As input table provide all of the data, then from the input data and the interval two datasets are created:
- The current dataset which contains data greater than the interval - 1 to the run date of this step
- The baseline dataset which contains data between the interval -2 and -1 to the run date of this step
The output table contains the following metrics - in brackets you will find for which types of variables the metric is tracked, PCT is short for percentage:
- sumDifference (interval)
- sumDifferencePCT (interval)
- minDifference (interval)
- minDifferencePCT (interval)
- maxDifference (interval)
- maxDifferencePCT (interval)
- meanDifference (interval)
- meanDifferencePCT (interval)
- medianDifference (interval)
- medianDifferencePCT (interval)
- nmissDifference (both)
- nmissDifferencePCT (both)
- cssDifference (interval)
- cssDifferencePCT (interval)
- cvDifference (interval)
- cvDifferencePCT (interval)
- prtDifference (interval)
- prtDifferencePCT (interval)
- rangeDifference (interval)
- rangeDifferencePCT (interval)
- stdDifference (interval)
- stdDifferencePCT (interval)
- stderrDifference (interval)
- stderrDifferencePCT (interval)
- tDifference (interval)
- tDifferencePCT (interval)
- ussDifference (interval)
- ussDifferencePCT (interval)
- varDifference (interval)
- varDifferencePCT (interval)
- p1Difference (interval)
- p1DifferencePCT (interval)
- p25Difference (interval)
- p25DifferencePCT (interval)
- p75Difference (interval)
- p75DifferencePCT (interval)
- p99Difference (interval)
- p99DifferencePCT (interval)
- lclmDifference (interval)
- lclmDifferencePCT (interval)
- uclmDifference (interval)
- uclmDifferencePCT (interval)
- modeDifference (interval)
- modeDifferencePCT (interval)
- qrangeDifference (interval)
- qrangeDifferencePCT (interval)
- kurtosisDifference (interval)
- kurtosisDifferencePCT (interval)
- skewnessDifference (interval)
- skewnessDifferencePCT (interval)
- countDifference (both)
- countDifferencePCT (both)
- totalDifference (both)
- totalDifferencePCT (both)
- numberOfCategoriesBaseline (nominal)
- numberOfCategoriesCurrent (nominal)
- numberOfCategoriesDifference (nominal)
- numberOfCategoriesDifferencePCT (nominal)
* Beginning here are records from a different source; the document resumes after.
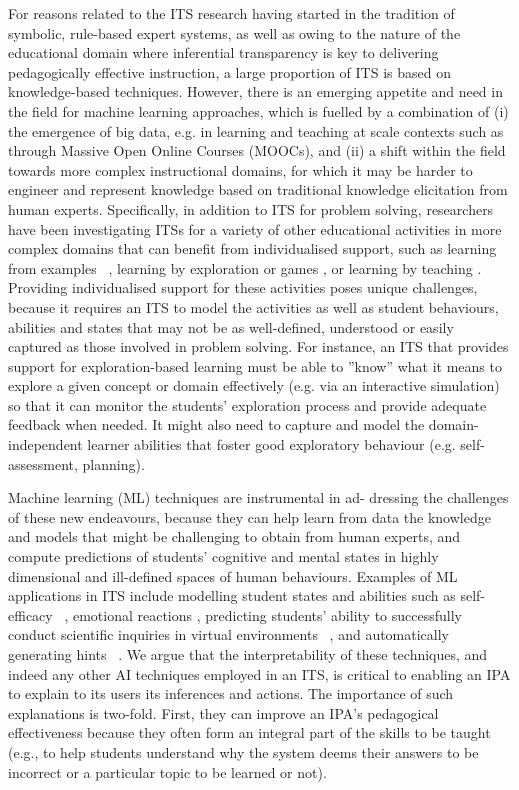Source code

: \documentclass{article}
\begin{document}
For reasons related to the ITS research having started in the tradition of symbolic, rule-based expert systems, as well as owing to the nature of the educational domain where inferential transparency is key to delivering pedagogically effective instruction, a large proportion of ITS is based on knowledge-based techniques. However, there is an emerging appetite and need in the field for machine learning approaches, which is fuelled by a combination of (i) the emergence of big data, e.g. in learning and teaching at scale contexts such as through Massive Open Online Courses (MOOCs), and (ii) a shift within the field towards more complex instructional domains, for which it may be harder to engineer and represent knowledge based on traditional knowledge elicitation from human experts. Specifically, in addition to ITS for problem solving, researchers have been investigating ITSs for a variety of other educational activities in more complex domains that can benefit from individualised support, such as learning from examples ~\cite{Conati2009,LongAleven2017}, learning by exploration or games \cite{ConatiSamad2013,Porayska-Pomsta_SHAREIT_2013,italk2learn2017}, or learning by teaching \cite{Biswas2005}. Providing individualised support for these activities poses unique challenges, because it requires an ITS to model the activities as well as student behaviours, abilities and states that may not be as well-defined, understood or easily captured as those involved in problem solving. For instance, an ITS that provides support for exploration-based learning must be able to ''know'' what it means to explore a given concept or domain effectively (e.g. via an interactive simulation) so that it can monitor the students' exploration process and provide adequate feedback when needed. It might also need to capture and model the domain-independent learner abilities that foster good exploratory behaviour (e.g. self-assessment, planning).

Machine learning (ML) techniques are instrumental in ad- dressing the challenges of these new endeavours, because they can help learn from data the knowledge and models that might be challenging to obtain from human experts, and compute predictions of students' cognitive and mental states in highly dimensional and ill-defined spaces of human behaviours. Examples of ML applications in ITS include modelling student states and abilities such as self-efficacy ~\cite{mavrikis_modelling_2010}, emotional reactions \cite{ConatiMaclaren2009,Bosch2016,Monkaresi2017}, predicting students' ability to successfully conduct scientific inquiries in virtual environments ~\cite{Baker2016}, and automatically generating hints ~\cite{Stamper2011,conati_student_2013,Fratamico2017}. We argue that the interpretability of these techniques, and indeed any other AI techniques employed in an ITS, is critical to enabling an IPA to explain to its users its inferences and actions. The importance of such explanations is two-fold. First, they can improve an IPA's pedagogical effectiveness because they often form an integral part of the skills to be taught (e.g., to help students understand why the system deems their answers to be incorrect or a particular topic to be learned or not).
\end{document}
- differingCategories (nominal)
SAS Viya 2024.07 or later
This section contains some additional ideas to enhance the step in a future release:
- Display baseline and current graphs next to each other - see https://blogs.sas.com/content/iml/2016/03/09/comparative-panel-overlay-histograms-sas.html for inspiration
- Add SAS Visual Analytics report example to visualize the results in an interactive way
- Calculate metrics like PSI
Find a demonstration of this step in this YouTube video: Detect Data Drift | Custom Step.
If you want to run a test using the data shown in the video here is the code to generate it:
* Sample data creation;
data work.hmeq_data_drift;
length customerID captureDate 8.;
format captureDate date9.;
set sampsio.hmeq;
customerID = _n_;
* This only adds a new date value each 10 rows;
captureDate = today() - ceil(_n_ / 10);
run;
- Version 1.2 (15AUG2024)
- Update proc univariate output
- Version 1.1 (12AUG2024)
- Improve UI
- Add full baseline parameter
- Version 1.0 (29JUL2024)
- Initial version